-------- Dataset

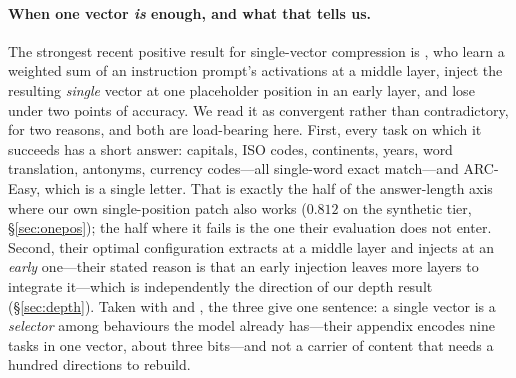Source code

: \documentclass{article}
\begin{document}
\paragraph{When one vector \emph{is} enough, and what that tells us.}
The strongest recent positive result for single-vector compression is
\citet{ardoin2026promptcompression}, who learn a weighted sum of an instruction
prompt's activations at a middle layer, inject the resulting \emph{single}
vector at one placeholder position in an early layer, and lose under two points
of accuracy. We read it as convergent rather than contradictory, for two
reasons, and both are load-bearing here. First, every task on which it succeeds
has a short answer: capitals, ISO codes, continents, years, word translation,
antonyms, currency codes---all single-word exact match---and ARC-Easy, which is
a single letter. That is exactly the half of the answer-length axis where our
own single-position patch also works ($0.812$ on the synthetic tier,
\S\ref{sec:onepos}); the half where it fails is the one their evaluation does
not enter. Second, their optimal configuration extracts at a middle layer and
injects at an \emph{early} one---their stated reason is that an early injection
leaves more layers to integrate it---which is independently the direction of our
depth result (\S\ref{sec:depth}). Taken with \citet{dong2026taskvectorlimits}
and \citet{wiegreffe2025mcq}, the three give one sentence: a single vector is a
\emph{selector} among behaviours the model already has---their appendix encodes
nine tasks in one vector, about three bits---and not a carrier of content that
needs a hundred directions to rebuild.
\end{document}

----------------

Directions:
All lines of the listing must be given again exactly, excluding the pictures.

Solution to this problem:
Source code

: \documentclass{article}
\begin{document}
\paragraph{When one vector \emph{is} enough, and what that tells us.}
The strongest recent positive result for single-vector compression is
\citet{ardoin2026promptcompression}, who learn a weighted sum of an instruction
prompt's activations at a middle layer, inject the resulting \emph{single}
vector at one placeholder position in an early layer, and lose under two points
of accuracy. We read it as convergent rather than contradictory, for two
reasons, and both are load-bearing here. First, every task on which it succeeds
has a short answer: capitals, ISO codes, continents, years, word translation,
antonyms, currency codes---all single-word exact match---and ARC-Easy, which is
a single letter. That is exactly the half of the answer-length axis where our
own single-position patch also works ($0.812$ on the synthetic tier,
\S\ref{sec:onepos}); the half where it fails is the one their evaluation does
not enter. Second, their optimal configuration extracts at a middle layer and
injects at an \emph{early} one---their stated reason is that an early injection
leaves more layers to integrate it---which is independently the direction of our
depth result (\S\ref{sec:depth}). Taken with \citet{dong2026taskvectorlimits}
and \citet{wiegreffe2025mcq}, the three give one sentence: a single vector is a
\emph{selector} among behaviours the model already has---their appendix encodes
nine tasks in one vector, about three bits---and not a carrier of content that
needs a hundred directions to rebuild.
\end{document}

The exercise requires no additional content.